Required action: When you reach the line in the listing below that contains "- The Ceph MSI", begin returning lines exactly as written, and stop after the line that contains "## Creating a new project". Return no other lines.
+ + + + +
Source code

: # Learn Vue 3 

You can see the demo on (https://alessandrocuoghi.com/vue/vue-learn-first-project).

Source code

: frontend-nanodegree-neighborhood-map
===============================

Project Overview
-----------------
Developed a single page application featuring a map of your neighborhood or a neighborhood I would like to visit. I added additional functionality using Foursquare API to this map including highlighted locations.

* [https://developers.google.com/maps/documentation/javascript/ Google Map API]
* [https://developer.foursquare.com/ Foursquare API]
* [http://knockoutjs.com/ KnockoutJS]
+ + + + +
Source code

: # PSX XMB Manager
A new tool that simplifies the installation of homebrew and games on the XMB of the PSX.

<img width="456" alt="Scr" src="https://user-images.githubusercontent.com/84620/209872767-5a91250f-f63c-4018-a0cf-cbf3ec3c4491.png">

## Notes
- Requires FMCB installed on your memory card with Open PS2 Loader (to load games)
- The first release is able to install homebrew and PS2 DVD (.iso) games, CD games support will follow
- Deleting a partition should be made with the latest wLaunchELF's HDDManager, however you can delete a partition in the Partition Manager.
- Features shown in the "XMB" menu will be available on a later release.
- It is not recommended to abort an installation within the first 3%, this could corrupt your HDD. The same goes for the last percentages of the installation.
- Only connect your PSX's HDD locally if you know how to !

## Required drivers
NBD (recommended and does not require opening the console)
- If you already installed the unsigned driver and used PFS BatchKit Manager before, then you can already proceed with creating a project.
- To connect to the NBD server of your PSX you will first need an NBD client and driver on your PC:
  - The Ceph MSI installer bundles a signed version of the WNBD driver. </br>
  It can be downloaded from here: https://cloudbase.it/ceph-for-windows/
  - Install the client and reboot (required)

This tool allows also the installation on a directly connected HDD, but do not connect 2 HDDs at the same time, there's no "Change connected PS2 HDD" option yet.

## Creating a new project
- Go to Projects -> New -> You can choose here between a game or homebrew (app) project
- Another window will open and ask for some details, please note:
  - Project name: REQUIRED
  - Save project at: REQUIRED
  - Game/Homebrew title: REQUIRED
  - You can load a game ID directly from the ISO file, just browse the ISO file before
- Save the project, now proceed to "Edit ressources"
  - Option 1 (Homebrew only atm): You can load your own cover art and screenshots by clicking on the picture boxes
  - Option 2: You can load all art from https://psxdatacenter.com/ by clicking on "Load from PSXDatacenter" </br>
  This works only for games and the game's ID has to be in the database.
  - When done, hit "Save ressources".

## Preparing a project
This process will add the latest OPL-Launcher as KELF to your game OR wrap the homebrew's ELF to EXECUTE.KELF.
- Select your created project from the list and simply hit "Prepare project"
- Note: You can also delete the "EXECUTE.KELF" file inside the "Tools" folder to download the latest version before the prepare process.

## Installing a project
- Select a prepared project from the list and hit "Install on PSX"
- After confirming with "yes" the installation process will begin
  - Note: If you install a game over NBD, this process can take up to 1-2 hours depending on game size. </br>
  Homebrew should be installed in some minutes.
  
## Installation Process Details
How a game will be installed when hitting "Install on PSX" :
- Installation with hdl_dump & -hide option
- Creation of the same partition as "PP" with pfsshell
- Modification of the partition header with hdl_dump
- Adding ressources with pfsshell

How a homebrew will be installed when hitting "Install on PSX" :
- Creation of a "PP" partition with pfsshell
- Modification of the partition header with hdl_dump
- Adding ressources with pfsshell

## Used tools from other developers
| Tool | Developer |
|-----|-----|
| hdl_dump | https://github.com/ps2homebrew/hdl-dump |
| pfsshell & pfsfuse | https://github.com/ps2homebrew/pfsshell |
+ + + + +
Written solution:
  - The Ceph MSI installer bundles a signed version of the WNBD driver. </br>
  It can be downloaded from here: https://cloudbase.it/ceph-for-windows/
  - Install the client and reboot (required)

This tool allows also the installation on a directly connected HDD, but do not connect 2 HDDs at the same time, there's no "Change connected PS2 HDD" option yet.

## Creating a new project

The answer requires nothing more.